No meio de toda a atividade
judicial, o único julgamento que prossegue a todo o vapor é o de Rafael
Marques. Uma bizarria que demonstra que a retórica não coincide com a
realidade.
Este embuste durará dois ou
três anos, e depois será descoberto. Angola cairá novamente na angústia em que
se tem encontrado.
Lembremos a história de África
após as independências. A década de 1960 foi chamada de década da esperança.

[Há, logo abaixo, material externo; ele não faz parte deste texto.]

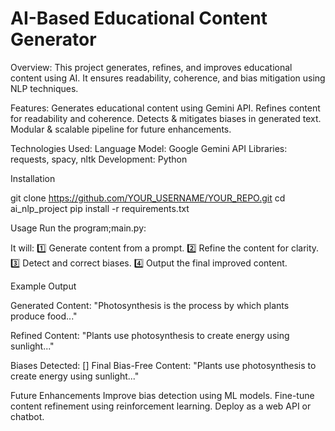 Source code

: # AI-Based Educational Content Generator

Overview:
This project generates, refines, and improves educational content using AI.
It ensures readability, coherence, and bias mitigation using NLP techniques.

Features:
Generates educational content using Gemini API.
Refines content for readability and coherence.
Detects & mitigates biases in generated text.
Modular & scalable pipeline for future enhancements.

Technologies Used:
Language Model: Google Gemini API
Libraries: requests, spacy, nltk
Development: Python

Installation

git clone https://github.com/YOUR_USERNAME/YOUR_REPO.git
cd ai_nlp_project
pip install -r requirements.txt


Usage
Run the program;main.py:

It will:
1️⃣ Generate content from a prompt.
2️⃣ Refine the content for clarity.
3️⃣ Detect and correct biases.
4️⃣ Output the final improved content.

Example Output

Generated Content:
   "Photosynthesis is the process by which plants produce food..."

Refined Content:
   "Plants use photosynthesis to create energy using sunlight..."

Biases Detected: []
Final Bias-Free Content:
   "Plants use photosynthesis to create energy using sunlight..."

Future Enhancements
Improve bias detection using ML models.
Fine-tune content refinement using reinforcement learning.
Deploy as a web API or chatbot.




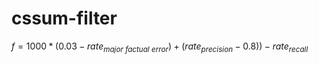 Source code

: # cssum-filter

$f = 1000 * (0.03 - rate_{major\:factual\:error}) + (rate_{precision} - 0.8)) - rate_{recall}$
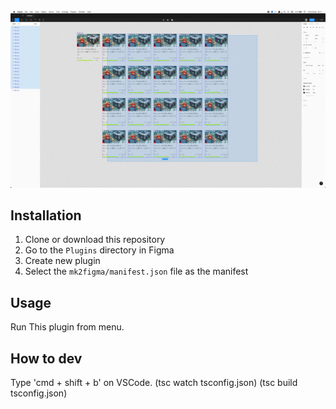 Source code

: <img src="https://github.com/takuoka/mk2figma/blob/master/demo.gif?raw=true">

## Installation

1. Clone or download this repository
2. Go to the `Plugins` directory in Figma
3. Create new plugin
4. Select the `mk2figma/manifest.json` file as the manifest

## Usage
Run This plugin from menu.

## How to dev
Type 'cmd + shift + b' on VSCode.
(tsc watch tsconfig.json)
(tsc build tsconfig.json)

Esperava-se que os novos países jovens e idealistas funcionassem como faróis
vibrantes para o desenvolvimento dos povos. Uma grande alegria percorreu o
continente.
Infelizmente, a ressaca veio
depressa e, na década de 1980, a maior parte dos países alegres e independentes
dos anos 60 estava falida e governada por ditadores mais ou menos sanguinários,
mais ou menos loucos. A falta de dinheiro obrigou a pedir ajuda ao FMI e ao
Banco Mundial, que vieram com as suas receitas económicas e os seus requisitos
políticos de democracia e boa governação. Contudo, a maior parte dos ditadores
africanos fingiu que implementava reformas políticas, criou uns simulacros de
democracia, mas manteve as suas atitudes autoritárias. Foi criada uma espécie
de democracias de fachada, sem correspondência com a realidade. Tal atitude
levou muitos países ocidentais a considerarem África um caso perdido, o que, na
prática, abriu portas à influência chinesa, cujas verdadeiras consequências
ainda desconhecemos.
João Lourenço pode estar
simplesmente a imitar os ditadores dos anos 80, criando uma fachada democrática
para obter empréstimos do FMI e outras ajudas externas, não trazendo qualquer
melhoria para o seu povo. Por isso, mais do que nunca, a sociedade civil e a
comunidade internacional devem manter-se atentas.